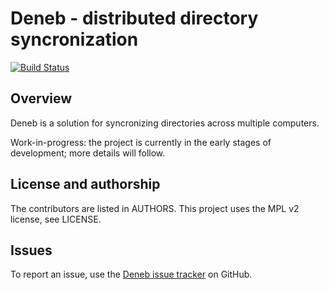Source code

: # Deneb - distributed directory syncronization

[![Build Status](https://travis-ci.org/radupopescu/deneb.svg?branch=master)](https://travis-ci.org/radupopescu/deneb)

## Overview

Deneb is a solution for syncronizing directories across multiple computers.

Work-in-progress: the project is currently in the early stages of development; more details will follow.

## License and authorship

The contributors are listed in AUTHORS. This project uses the MPL v2 license, see LICENSE.

## Issues

To report an issue, use the [Deneb issue tracker](https://github.com/radupopescu/deneb/issues) on GitHub.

++++

▶ Problem
Find the line that contains "## Overview" in the listing above. Retype it and every line after it up to the last, exactly, and nothing else.

▶ Result of this task
## Overview

Deneb is a solution for syncronizing directories across multiple computers.

Work-in-progress: the project is currently in the early stages of development; more details will follow.

## License and authorship

The contributors are listed in AUTHORS. This project uses the MPL v2 license, see LICENSE.

## Issues

To report an issue, use the [Deneb issue tracker](https://github.com/radupopescu/deneb/issues) on GitHub.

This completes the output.